The Frog Princess

Russian verbal folklore includes a great variety of genres, from a proverb to bylina (oral epic narrative poem), from a chastushka (a humorous song) to legend, and of course the most alluring and entertaining folklore area is fairy-tales. Fairy tales involve magical, fantastic or wonderful episodes, characters, events, or symbols. As with folktales, fairy tales are narratives that are not taken literally and believed to be fictional. The settings are usually not set in our time and space and take place in unspecified, generic places, for instance, once upon a time in a magical kingdom…

Surprisingly, it was the urban middle-class, riding on a pan-European wave of the 19th century romanticism, which decided on fairy-tales as central national symbols towards the end of the nineteenth century. In the meantime, folkloric heritage is not regulated by the international norms or by intellectual property rights. Baba Yaga, the old crone who is both wise and cruel, who lives in a house standing on chicken legs is the iconic witch of Slavic fairy tales. The Golden Fish, a character from a tale by Russian writer Alexander Pushkin, which has the power to make any wish come true, is similar to "The Fisherman and His Wife" by the Brothers Grimm. Many children are familiar with Snow White's evil stepmother and her poisonous apple, Cinderella's fairy godmother, and the witch in the gingerbread house waiting to eat Hansel and Gretel for dinner. These stories, made popular by the Grimm brothers and Walt Disney, bear a passing resemblance to Pushkin’s and the European fairy tales.

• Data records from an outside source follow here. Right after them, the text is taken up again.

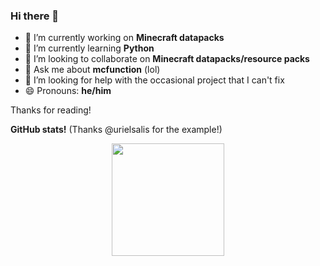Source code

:### Hi there 👋
- 🔭 I’m currently working on **Minecraft datapacks**
- 🌱 I’m currently learning **Python**
- 👯 I’m looking to collaborate on **Minecraft datapacks/resource packs**
- 💬 Ask me about **mcfunction** (lol)
- 🤔 I’m looking for help with the occasional project that I can't fix
- 😄 Pronouns: **he/him**

Thanks for reading!

**GitHub stats!** (Thanks @urielsalis for the example!)

<p align="center">
<a href="https://github.com/osfanbuff63">
  <img height="180em" src="https://github-readme-stats-eight-theta.vercel.app/api?username=osfanbuff63&show_icons=true&theme=algolia&include_all_commits=true&count_private=true"/>
  

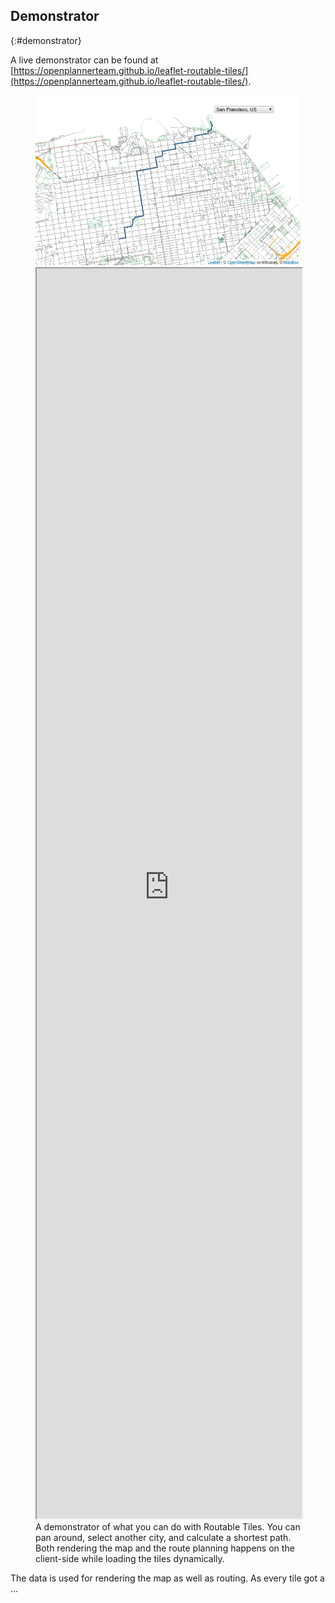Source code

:## Demonstrator
{:#demonstrator}

A live demonstrator can be found at [https://openplannerteam.github.io/leaflet-routable-tiles/](https://openplannerteam.github.io/leaflet-routable-tiles/).

<figure id="listing2">
<img src="img/routabletiles.png" class="printonly"/>
<iframe class="noprint" src="https://openplannerteam.github.io/leaflet-routable-tiles/" style="width: 100%; height: 50vh;">
</iframe>
<figcaption>A demonstrator of what you can do with Routable Tiles. You can pan around, select another city, and calculate a shortest path. Both rendering the map and the route planning happens on the client-side while loading the tiles dynamically.</figcaption>
</figure>

The data is used for rendering the map as well as routing.
As every tile got a ...

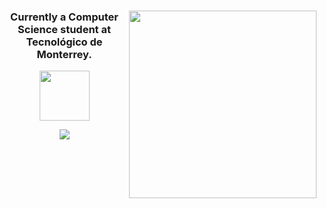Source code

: 
<h3 align="center"><img align="right" height="300" src="https://24.media.tumblr.com/a9741dfcd7a1db4811994482fa018c09/tumblr_mm93xfMsdv1rxq1z0o1_500.gif"> Currently a Computer Science student at Tecnológico de Monterrey. </h3>

<p align="center">
  <img height="80" src="https://media.tenor.com/lKiSQQGszwYAAAAj/creucat-creu.gif">
</p>

<p align="center">
  <a href="https://github.com/anuraghazra/github-readme-stats">
    <img src="https://github-readme-stats.vercel.app/api/top-langs/?username=bashlui&size_weight=0.5&count_weight=0.5&theme=chartreuse-dark&title_color=ffffff">
  </a>
</p>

Russian and Ukrainian folklore traditions claim the same well known and loved by Russian speakers across the former Soviet Union fairy tale characters as their own. The disputed characters include a medieval knight called Ilya Muromets known for his superhuman strength, Speckled Hen, a creature, which miraculously lays golden eggs, and Kolobok, a cheerful talking cake who flees animals eager to eat him. At the same time, "The Cossack Fairy Tales" contain uniquely Ukrainian elements, such as magic handkerchiefs and hemp-and-tar whips with the power to expel demons, though each Cossack group has a unique history, strongly influenced by their location.